(Material to process begins)

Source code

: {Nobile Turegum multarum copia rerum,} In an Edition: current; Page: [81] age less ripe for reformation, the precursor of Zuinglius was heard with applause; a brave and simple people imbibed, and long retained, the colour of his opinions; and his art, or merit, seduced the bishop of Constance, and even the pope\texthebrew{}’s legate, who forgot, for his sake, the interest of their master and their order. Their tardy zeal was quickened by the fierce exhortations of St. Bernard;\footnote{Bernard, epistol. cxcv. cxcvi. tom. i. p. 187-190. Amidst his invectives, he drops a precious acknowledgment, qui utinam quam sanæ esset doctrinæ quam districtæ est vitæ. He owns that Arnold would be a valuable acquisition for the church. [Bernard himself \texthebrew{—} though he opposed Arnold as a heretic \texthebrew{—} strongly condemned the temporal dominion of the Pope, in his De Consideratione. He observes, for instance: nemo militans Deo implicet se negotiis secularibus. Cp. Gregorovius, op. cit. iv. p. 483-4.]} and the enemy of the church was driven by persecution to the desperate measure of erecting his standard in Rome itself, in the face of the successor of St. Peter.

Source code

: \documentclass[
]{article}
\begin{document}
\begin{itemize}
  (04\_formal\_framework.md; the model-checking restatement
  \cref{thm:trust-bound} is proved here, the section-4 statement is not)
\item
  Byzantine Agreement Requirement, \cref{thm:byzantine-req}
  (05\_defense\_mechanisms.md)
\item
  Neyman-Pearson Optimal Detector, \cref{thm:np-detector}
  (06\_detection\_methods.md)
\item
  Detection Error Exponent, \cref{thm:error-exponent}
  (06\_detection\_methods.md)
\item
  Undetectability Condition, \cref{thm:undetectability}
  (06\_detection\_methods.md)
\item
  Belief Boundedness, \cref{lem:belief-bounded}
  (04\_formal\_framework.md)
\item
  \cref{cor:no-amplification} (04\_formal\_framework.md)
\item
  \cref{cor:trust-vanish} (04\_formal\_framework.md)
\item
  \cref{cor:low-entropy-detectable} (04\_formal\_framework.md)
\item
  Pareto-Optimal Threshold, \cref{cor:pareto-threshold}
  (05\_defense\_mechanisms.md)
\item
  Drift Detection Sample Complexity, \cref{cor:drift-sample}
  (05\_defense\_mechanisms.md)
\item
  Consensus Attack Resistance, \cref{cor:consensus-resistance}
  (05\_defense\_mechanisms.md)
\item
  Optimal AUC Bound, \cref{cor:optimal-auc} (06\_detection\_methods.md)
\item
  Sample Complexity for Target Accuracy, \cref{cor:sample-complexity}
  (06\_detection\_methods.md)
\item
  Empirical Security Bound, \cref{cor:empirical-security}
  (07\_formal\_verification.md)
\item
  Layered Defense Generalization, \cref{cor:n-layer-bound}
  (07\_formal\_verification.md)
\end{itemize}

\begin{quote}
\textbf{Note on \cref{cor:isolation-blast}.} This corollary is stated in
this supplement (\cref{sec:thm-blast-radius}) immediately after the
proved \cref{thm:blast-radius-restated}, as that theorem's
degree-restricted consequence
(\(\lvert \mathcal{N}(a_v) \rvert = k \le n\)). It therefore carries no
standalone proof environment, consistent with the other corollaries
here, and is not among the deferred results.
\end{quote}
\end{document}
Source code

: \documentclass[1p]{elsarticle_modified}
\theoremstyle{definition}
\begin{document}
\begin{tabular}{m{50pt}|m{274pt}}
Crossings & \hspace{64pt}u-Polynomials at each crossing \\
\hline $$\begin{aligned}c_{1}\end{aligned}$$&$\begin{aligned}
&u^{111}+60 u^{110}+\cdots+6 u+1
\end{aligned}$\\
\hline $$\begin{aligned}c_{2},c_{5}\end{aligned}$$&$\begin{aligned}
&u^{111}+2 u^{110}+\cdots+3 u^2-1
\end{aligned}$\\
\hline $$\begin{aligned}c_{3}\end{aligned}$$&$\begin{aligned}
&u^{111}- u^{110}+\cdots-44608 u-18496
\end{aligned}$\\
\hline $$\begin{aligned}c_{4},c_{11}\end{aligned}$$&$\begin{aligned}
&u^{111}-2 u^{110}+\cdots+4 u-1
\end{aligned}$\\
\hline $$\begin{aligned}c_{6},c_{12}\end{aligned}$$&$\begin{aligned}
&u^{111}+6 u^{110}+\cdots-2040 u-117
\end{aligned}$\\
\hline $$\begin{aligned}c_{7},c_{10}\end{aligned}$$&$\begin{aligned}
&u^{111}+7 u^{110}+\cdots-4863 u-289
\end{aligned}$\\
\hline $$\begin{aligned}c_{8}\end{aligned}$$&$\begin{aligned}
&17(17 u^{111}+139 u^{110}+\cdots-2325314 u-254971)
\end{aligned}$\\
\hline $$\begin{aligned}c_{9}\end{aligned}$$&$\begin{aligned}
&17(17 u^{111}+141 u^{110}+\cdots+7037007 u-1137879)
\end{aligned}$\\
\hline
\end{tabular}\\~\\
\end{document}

(Material to process ends)

State how many lines above contain the string "proved", with no other words.

> [Output below] 2